What is the allosteric inhibitor? Explain with an example.

Answer 1

The allosteric inhibitors affect the activity of the enzyme and do not lead to the formation of the enzyme-substrate complex. These inhibitors are proteins that are used to regulate the speed of the metabolic reaction.

Complete answer:
The enzymes are the biomolecules that react with the substrate and bring about the formation of the product. They alter the rate of forwarding reaction by lowering the activation energy. The enzymes have an active site at which only a specific substrate can bind. These active sites contain proteins that allow only the specific molecules to bring about chemical change.

Some molecules(effectors) resemble the substrate and binds at the allosteric site of the enzymes thereby altering the proteins at the active site. Due to this, the specific substrate is not able to bind at the active site as a result of which the enzyme activity is deactivated. This is known as allosteric inhibition and the molecule which binds the allosteric site is known as an allosteric inhibitor.

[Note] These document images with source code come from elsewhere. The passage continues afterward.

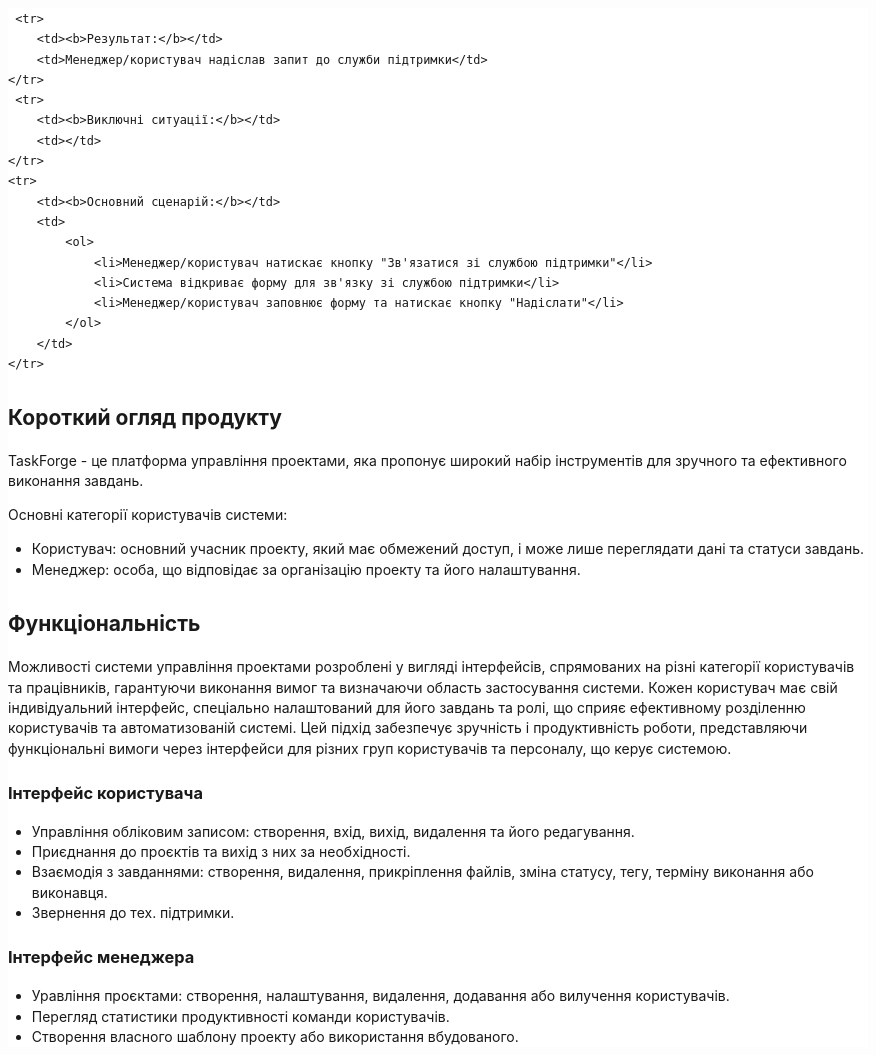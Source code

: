      <tr>
        <td><b>Результат:</b></td>
        <td>Менеджер/користувач надіслав запит до служби підтримки</td>
    </tr>
     <tr>
        <td><b>Виключні ситуації:</b></td>
        <td></td>
    </tr>
    <tr>
        <td><b>Основний сценарій:</b></td>
        <td>
            <ol>
                <li>Менеджер/користувач натискає кнопку "Зв'язатися зі службою підтримки"</li>
                <li>Система відкриває форму для зв'язку зі службою підтримки</li>
                <li>Менеджер/користувач заповнює форму та натискає кнопку "Надіслати"</li>
            </ol>
        </td>
    </tr>
</table>

## <a name='7'> </a>Короткий огляд продукту

TaskForge - це платформа управління проектами, яка пропонує широкий набір інструментів для зручного та ефективного виконання завдань.

Основні категорії користувачів системи:

- Користувач: основний учасник проекту, який має обмежений доступ, і може лише переглядати дані та статуси завдань.
- Менеджер: особа, що відповідає за організацію проекту та його налаштування.


## <a name='8'> </a>Функціональність

Можливості системи управління проектами розроблені у вигляді інтерфейсів, спрямованих на різні категорії користувачів та працівників, гарантуючи виконання вимог та визначаючи область застосування системи. Кожен користувач має свій індивідуальний інтерфейс, спеціально налаштований для його завдань та ролі, що сприяє ефективному розділенню користувачів та автоматизованій системі. Цей підхід забезпечує зручність і продуктивність роботи, представляючи функціональні вимоги через інтерфейси для різних груп користувачів та персоналу, що керує системою.

### Інтерфейс користувача

- Управління обліковим записом: створення, вхід, вихід, видалення та його редагування.
- Приєднання до проєктів та вихід з них за необхідності.
- Взаємодія з завданнями: створення, видалення, прикріплення файлів, зміна статусу, тегу, терміну виконання або виконавця.
- Звернення до тех. підтримки.
  
### Інтерфейс менеджера 

- Уравління проєктами: створення, налаштування, видалення, додавання або вилучення користувачів.
- Перегляд статистики продуктивності команди користувачів.
- Створення власного шаблону проекту або використання вбудованого.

The best example of allosteric inhibition is the ATP molecule. When a lot of ATP molecule is available as a result of cellular respiration, it affects the enzyme and deactivates it as ATP is an unstable molecule. Another example is glucokinase is an effector which binds with the enzymes released by the pancreas. This mechanism is used in treating diabetes.

Note: The effector molecule can act as an inhibitor or the activator which can lead to conformational change in the active site. Another method of inhibition of enzyme activity is the competitive inhibition in two substrates compete for the particular active site. The binding of the wrong substrate brings about deactivating the enzyme activity.